* _INFORMATION SHOWN_

################

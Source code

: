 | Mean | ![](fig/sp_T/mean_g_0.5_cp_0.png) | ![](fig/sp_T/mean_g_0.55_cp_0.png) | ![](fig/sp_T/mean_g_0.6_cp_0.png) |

################

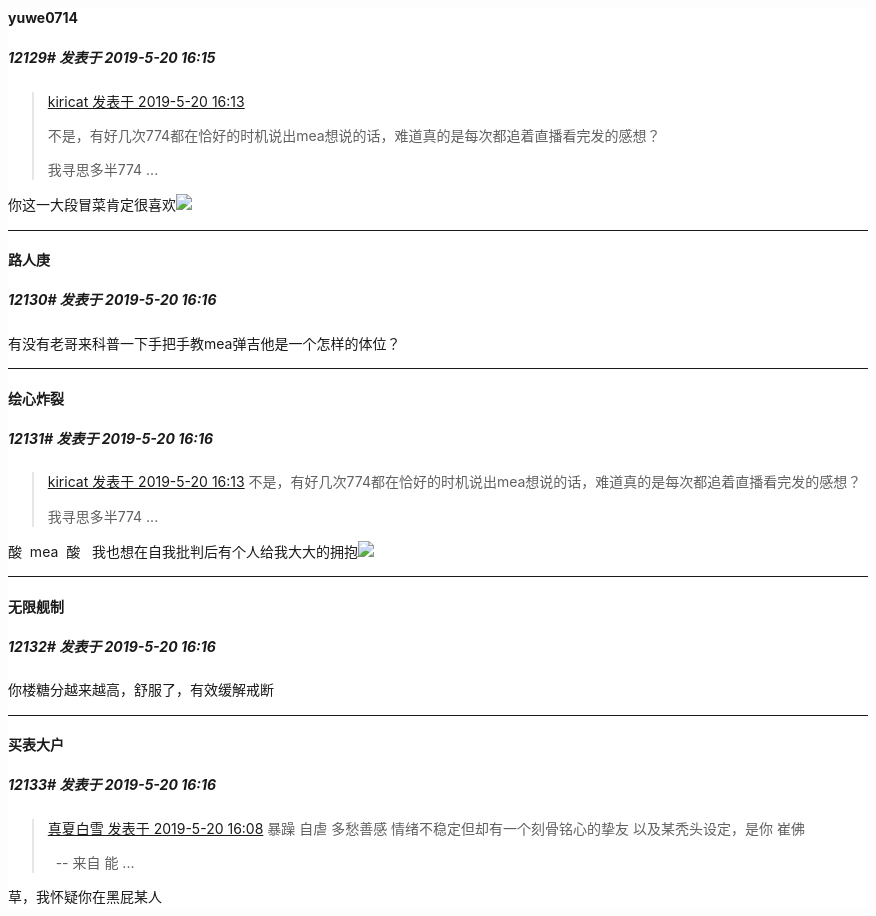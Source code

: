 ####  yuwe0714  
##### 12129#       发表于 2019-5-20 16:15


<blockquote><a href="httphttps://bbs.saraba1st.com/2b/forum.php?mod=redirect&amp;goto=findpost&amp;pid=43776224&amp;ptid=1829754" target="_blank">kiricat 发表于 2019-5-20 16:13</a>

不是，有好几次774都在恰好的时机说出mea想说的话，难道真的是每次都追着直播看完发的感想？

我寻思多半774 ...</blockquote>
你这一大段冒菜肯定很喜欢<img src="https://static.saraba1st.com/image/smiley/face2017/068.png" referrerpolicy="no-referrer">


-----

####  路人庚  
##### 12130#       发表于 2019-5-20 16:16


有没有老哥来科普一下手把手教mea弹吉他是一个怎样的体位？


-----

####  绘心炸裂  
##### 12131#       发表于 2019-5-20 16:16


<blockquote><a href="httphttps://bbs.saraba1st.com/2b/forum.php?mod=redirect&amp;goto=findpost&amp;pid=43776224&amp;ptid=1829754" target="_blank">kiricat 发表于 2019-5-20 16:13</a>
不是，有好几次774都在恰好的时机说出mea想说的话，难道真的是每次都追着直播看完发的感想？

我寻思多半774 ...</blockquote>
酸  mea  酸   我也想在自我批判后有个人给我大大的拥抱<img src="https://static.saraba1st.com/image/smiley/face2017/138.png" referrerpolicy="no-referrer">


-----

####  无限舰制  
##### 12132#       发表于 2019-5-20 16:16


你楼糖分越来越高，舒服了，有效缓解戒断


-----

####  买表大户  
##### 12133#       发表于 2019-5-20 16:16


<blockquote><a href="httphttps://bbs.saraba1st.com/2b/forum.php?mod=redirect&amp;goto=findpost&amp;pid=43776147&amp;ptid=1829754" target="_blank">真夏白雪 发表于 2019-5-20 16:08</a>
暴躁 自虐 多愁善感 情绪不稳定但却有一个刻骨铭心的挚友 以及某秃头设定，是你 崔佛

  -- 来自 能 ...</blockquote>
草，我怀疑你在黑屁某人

################

* _YOUR TASK_
Show me every line in the data above that includes "image".

* _ANSWER TO THIS TASK_
你这一大段冒菜肯定很喜欢<img src="https://static.saraba1st.com/image/smiley/face2017/068.png" referrerpolicy="no-referrer">
酸  mea  酸   我也想在自我批判后有个人给我大大的拥抱<img src="https://static.saraba1st.com/image/smiley/face2017/138.png" referrerpolicy="no-referrer">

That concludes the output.